You are viewing a plain text version of this content. The canonical link for it is here.

Posted to dev@lucene.apache.org by Lukáš Vlček <lu...@gmail.com> on 2011/06/20 12:55:56 UTC

KStem custom lexicons configuration possible?

Hi,

Is there any API in KStem filter for lexicons configuration?

As far as I understand the original code works in such a way that lexicons
are loaded from files at startup (see
http://lexicalresearch.com/kstem-doc.txt). The author (Robert Krovetz) names
possibility to modify lexicons among advantages of KStem compared to other
stemmers.

Do people not need it? Would it be a useful addition for KStem filter to
allow custom lexicon configurations in its API?

Regards,
Lukas

Note: Big kudos to all who participated in bringing KStem into Lucene!

Re: KStem custom lexicons configuration possible?

Posted by Lukáš Vlček <lu...@gmail.com>.

Hi Robert,

I think the difference between KStem and other stemmers (at least those that
I am aware of, like snowball or porter) is that KStem is expected to produce
a real valid words and thus other filtering can be applied to the tokens
after stemming more easily (for example synonym expansion).

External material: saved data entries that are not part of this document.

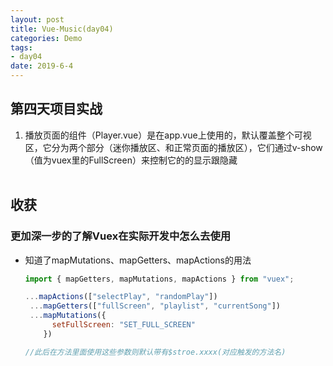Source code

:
 ```yaml
---
layout: post
title: Vue-Music(day04)
categories: Demo
tags: 
- day04
date: 2019-6-4
---
```


## 第四天项目实战

1. 播放页面的组件（Player.vue）是在app.vue上使用的，默认覆盖整个可视区，它分为两个部分（迷你播放区、和正常页面的播放区），它们通过v-show（值为vuex里的FullScreen）来控制它的的显示跟隐藏<br><br>

## 收获

### 更加深一步的了解Vuex在实际开发中怎么去使用

- 知道了mapMutations、mapGetters、mapActions的用法

  ```js
  import { mapGetters, mapMutations, mapActions } from "vuex";
  
  ...mapActions(["selectPlay", "randomPlay"])
   ...mapGetters(["fullScreen", "playlist", "currentSong"])
   ...mapMutations({
        setFullScreen: "SET_FULL_SCREEN"
      })
  
  //此后在方法里面使用这些参数则默认带有$stroe.xxxx(对应触发的方法名)
  ```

Not sure if this
is the case with other available stemmers in Lucene.

Also my impression from reading the original paper by Robert Krovetz was
that possibility to fine-tune lexicons is practical. So that is why I was
expecting that KStem API should support this as well.

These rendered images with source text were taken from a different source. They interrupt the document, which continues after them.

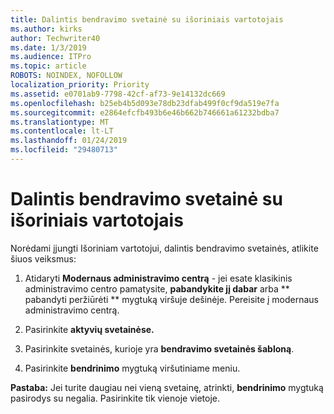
 ```yaml
---
title: Dalintis bendravimo svetainė su išoriniais vartotojais
ms.author: kirks
author: Techwriter40
ms.date: 1/3/2019
ms.audience: ITPro
ms.topic: article
ROBOTS: NOINDEX, NOFOLLOW
localization_priority: Priority
ms.assetid: e0701ab9-7798-42cf-af73-9e14132dc669
ms.openlocfilehash: b25eb4b5d093e78db23dfab499f0cf9da519e7fa
ms.sourcegitcommit: e2864efcfb493b6e46b662b746661a61232bdba7
ms.translationtype: MT
ms.contentlocale: lt-LT
ms.lasthandoff: 01/24/2019
ms.locfileid: "29480713"
---
```

# <a name="share-a-communication-site-with-external-users"></a>Dalintis bendravimo svetainė su išoriniais vartotojais

Norėdami įjungti Išoriniam vartotojui, dalintis bendravimo svetainės, atlikite šiuos veiksmus: 
  
1. Atidaryti **Modernaus administravimo centrą** - jei esate klasikinis administravimo centro pamatysite, **pabandykite jį dabar** arba ** pabandyti peržiūrėti ** mygtuką viršuje dešinėje. Pereisite į modernaus administravimo centrą. 
  
2. Pasirinkite **aktyvių svetainėse.**
  
3. Pasirinkite svetainės, kurioje yra **bendravimo svetainės šabloną**. 
  
4. Pasirinkite **bendrinimo** mygtuką viršutiniame meniu. 
  
 **Pastaba:** Jei turite daugiau nei vieną svetainę, atrinkti, **bendrinimo** mygtuką pasirodys su negalia. Pasirinkite tik vienoje vietoje. 
  

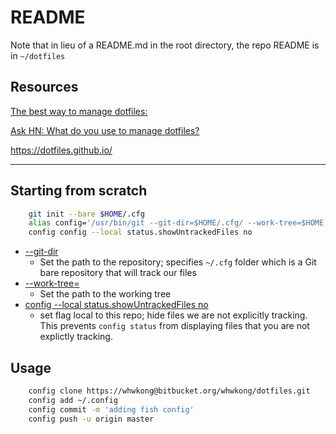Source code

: # README #

Note that in lieu of a README.md in the root directory, the repo README is in 
`~/dotfiles`

## Resources ## 

[The best way to manage dotfiles:](https://developer.atlassian.com/blog/2016/02/best-way-to-store-dotfiles-git-bare-repo/ )

[Ask HN: What do you use to manage dotfiles?](https://news.ycombinator.com/item?id=11070797)

<https://dotfiles.github.io/>

 ***
 
## Starting from scratch ##

```bash
    git init --bare $HOME/.cfg
    alias config='/usr/bin/git --git-dir=$HOME/.cfg/ --work-tree=$HOME'
    config config --local status.showUntrackedFiles no
```

 * [--git-dir](https://git-scm.com/docs/git#git---git-dirltpathgt) 
     - Set the path to the repository; specifies `~/.cfg` folder which is a Git bare repository that will track our files
 * [--work-tree=<path>](https://git-scm.com/docs/git#git---work-treeltpathgt)
     - Set the path to the working tree 
 * [config --local status.showUntrackedFiles no](https://git-scm.com/docs/git-config#git-config-statusshowUntrackedFiles)
     - set flag local to this repo; hide files we are not explicitly tracking.  This prevents `config status` from displaying files that you are not explictly tracking. 

## Usage

```bash
    config clone https://whwkong@bitbucket.org/whwkong/dotfiles.git
    config add ~/.config
    config commit -m 'adding fish config'
    config push -u origin master
```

Well, may be a combination of KStem with Override filter (but applied AFTER
stemming) would work too in this case :-)

Regards,
Lukas

On Mon, Jun 20, 2011 at 2:32 PM, Robert Muir <rc...@gmail.com> wrote:

> On Mon, Jun 20, 2011 at 8:23 AM, Lukáš Vlček <lu...@gmail.com>
> wrote:
> > Hi Robert,
> > this sounds interesting I will look at it in more detail.
> > However, I do not think this is really a general solution. If I
> understand
> > StemmerOverrideFilter correctly (from a quick glance) it rely on the fact
> > that you *know* exact term (the key in the map) in advance. In other
> words
> > if I wanted to "fix" some term produced by Kstem filter I would have to
> know
> > what is the product of the stemming in advance. Now, this means that if I
> > switch to snowball or porter or other stemmer instead of KStem or simply
> > update something else in the filtering chain then I am in trouble. Also
> if I
> > understand correctly the original KStem implementation it can still get
> > updates to lexicons which means that once these updates are ported to
> Java
> > implementation it can again result in problem with existing override
> filter
> > setup.
> > More generally, is there any reason why lexicons are not configurable in
>
> Because we have StemmerOverrideFilter and KeywordMarkerFilter.
>
> look at the source code to Kstem: it uses maps and sets of exceptions,
> this is what these filters provide in a general way
> (StemmerOverrideFilter being the map, and KeywordMarkerFilter being
> the set).
>
> we added these to work across the board with all lucene stemmers for
> this reason.
>
> I don't understand your concerns at all to be honest, they make no
> sense to me. If we "updated" kstem or any other algorithm: it would
> break whatever you are doing either way. A hashmap is a hashmap.
>
> ---------------------------------------------------------------------
> To unsubscribe, e-mail: dev-unsubscribe@lucene.apache.org
> For additional commands, e-mail: dev-help@lucene.apache.org
>
>

Re: KStem custom lexicons configuration possible?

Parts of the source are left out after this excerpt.